Aim of the task – Go over the entries below line by line, copying each one that contains the word "состоянием".

Source records –
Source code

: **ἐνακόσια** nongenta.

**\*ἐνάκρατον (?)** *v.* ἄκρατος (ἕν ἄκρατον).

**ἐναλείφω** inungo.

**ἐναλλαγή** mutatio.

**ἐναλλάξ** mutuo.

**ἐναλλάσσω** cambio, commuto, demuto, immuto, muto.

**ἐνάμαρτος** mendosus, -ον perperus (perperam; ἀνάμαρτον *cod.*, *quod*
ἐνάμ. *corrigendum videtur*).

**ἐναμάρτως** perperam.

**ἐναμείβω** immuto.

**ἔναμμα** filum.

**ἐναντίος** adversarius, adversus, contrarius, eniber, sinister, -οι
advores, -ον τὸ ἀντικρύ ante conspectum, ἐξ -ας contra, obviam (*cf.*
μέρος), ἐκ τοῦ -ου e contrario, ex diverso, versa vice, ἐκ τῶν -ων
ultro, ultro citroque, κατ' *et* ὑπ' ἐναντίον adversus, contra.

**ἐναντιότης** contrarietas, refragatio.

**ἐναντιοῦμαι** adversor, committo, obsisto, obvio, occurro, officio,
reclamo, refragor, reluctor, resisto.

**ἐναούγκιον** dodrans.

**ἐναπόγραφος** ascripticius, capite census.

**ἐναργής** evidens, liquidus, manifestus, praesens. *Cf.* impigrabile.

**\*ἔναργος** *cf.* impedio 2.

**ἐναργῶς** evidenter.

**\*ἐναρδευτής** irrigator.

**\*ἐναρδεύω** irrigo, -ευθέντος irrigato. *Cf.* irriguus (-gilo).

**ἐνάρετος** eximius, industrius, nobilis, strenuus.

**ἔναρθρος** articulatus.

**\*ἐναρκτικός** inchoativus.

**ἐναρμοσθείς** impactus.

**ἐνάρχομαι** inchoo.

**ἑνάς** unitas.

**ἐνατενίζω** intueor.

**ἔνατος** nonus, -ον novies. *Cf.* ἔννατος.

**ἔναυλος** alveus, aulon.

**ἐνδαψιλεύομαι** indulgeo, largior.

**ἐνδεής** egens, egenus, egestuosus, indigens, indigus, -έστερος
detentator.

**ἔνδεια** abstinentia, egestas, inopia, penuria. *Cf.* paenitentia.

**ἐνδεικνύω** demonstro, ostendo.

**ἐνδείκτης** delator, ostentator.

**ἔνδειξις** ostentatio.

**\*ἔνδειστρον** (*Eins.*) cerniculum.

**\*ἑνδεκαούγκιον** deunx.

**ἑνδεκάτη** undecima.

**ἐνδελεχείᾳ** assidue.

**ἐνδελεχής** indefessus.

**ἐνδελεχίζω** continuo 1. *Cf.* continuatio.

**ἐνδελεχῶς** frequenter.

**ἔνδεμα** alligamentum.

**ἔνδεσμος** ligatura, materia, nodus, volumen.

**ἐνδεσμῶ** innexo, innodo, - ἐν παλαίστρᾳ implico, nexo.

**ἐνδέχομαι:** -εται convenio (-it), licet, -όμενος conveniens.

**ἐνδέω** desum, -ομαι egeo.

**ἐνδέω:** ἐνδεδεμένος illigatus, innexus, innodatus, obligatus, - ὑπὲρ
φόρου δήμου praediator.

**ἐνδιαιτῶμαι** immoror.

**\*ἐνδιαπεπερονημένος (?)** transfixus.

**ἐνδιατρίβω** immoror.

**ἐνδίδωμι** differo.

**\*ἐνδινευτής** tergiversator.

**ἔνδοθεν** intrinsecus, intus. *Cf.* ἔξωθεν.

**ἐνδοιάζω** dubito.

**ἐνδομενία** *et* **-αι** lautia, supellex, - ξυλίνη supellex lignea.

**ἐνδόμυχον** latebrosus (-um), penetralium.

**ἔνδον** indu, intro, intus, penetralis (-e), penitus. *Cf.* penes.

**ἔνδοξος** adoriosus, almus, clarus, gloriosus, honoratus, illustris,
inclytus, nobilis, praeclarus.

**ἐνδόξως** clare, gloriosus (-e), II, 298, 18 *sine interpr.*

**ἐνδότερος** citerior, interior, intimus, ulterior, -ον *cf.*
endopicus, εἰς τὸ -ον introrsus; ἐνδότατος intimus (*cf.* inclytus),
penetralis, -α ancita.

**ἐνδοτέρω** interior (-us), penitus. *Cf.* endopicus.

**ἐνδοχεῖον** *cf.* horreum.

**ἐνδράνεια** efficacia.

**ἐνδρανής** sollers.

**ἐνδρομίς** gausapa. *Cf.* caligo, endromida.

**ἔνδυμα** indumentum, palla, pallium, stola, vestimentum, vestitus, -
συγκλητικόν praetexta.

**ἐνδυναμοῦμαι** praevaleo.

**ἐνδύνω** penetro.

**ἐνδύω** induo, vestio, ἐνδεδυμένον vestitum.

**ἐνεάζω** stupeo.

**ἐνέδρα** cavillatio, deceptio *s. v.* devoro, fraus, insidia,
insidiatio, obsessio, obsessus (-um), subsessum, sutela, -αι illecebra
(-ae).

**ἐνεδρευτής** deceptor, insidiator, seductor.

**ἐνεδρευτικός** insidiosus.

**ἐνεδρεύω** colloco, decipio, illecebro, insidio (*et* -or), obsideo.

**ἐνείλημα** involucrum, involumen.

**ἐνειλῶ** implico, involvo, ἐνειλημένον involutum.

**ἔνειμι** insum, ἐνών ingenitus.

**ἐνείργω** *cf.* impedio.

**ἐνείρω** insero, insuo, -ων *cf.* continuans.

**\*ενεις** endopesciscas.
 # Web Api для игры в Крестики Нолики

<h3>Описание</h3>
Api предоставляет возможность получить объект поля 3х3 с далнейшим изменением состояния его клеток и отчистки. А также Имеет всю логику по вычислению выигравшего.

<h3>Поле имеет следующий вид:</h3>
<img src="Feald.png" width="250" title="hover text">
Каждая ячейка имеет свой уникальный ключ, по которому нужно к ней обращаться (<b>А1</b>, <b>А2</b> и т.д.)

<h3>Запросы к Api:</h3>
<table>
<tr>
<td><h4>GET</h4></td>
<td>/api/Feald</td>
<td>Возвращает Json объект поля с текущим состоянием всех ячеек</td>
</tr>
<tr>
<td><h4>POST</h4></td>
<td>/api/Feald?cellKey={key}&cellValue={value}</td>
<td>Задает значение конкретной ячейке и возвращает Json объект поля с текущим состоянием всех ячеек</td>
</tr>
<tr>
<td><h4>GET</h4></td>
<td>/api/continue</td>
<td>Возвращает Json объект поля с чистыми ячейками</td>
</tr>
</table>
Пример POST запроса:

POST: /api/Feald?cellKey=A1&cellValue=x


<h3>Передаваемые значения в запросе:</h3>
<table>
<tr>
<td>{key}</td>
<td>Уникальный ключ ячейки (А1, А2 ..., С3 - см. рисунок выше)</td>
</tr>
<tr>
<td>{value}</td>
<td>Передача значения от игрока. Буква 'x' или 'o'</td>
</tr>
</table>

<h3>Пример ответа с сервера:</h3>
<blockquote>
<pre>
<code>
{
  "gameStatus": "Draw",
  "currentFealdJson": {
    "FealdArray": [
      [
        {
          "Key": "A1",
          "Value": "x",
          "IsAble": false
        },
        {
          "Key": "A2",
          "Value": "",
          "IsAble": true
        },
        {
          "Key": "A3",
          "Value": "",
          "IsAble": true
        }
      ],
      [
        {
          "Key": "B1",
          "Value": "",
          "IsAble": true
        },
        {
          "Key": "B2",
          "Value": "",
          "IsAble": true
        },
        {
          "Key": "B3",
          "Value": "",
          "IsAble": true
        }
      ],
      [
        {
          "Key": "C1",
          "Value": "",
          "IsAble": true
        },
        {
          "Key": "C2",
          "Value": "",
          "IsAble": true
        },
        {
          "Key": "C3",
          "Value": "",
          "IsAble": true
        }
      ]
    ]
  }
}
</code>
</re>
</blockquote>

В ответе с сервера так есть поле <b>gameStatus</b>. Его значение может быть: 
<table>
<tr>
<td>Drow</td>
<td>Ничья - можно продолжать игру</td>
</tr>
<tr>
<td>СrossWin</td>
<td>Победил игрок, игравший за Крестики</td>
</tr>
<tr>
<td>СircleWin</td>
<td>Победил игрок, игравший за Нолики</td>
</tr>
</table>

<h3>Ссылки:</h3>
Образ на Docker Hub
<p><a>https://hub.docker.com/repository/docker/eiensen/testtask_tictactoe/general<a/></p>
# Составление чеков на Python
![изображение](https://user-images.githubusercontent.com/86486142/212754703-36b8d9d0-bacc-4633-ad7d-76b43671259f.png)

Solution to this exercise –
<td>Возвращает Json объект поля с текущим состоянием всех ячеек</td>
<td>Задает значение конкретной ячейке и возвращает Json объект поля с текущим состоянием всех ячеек</td>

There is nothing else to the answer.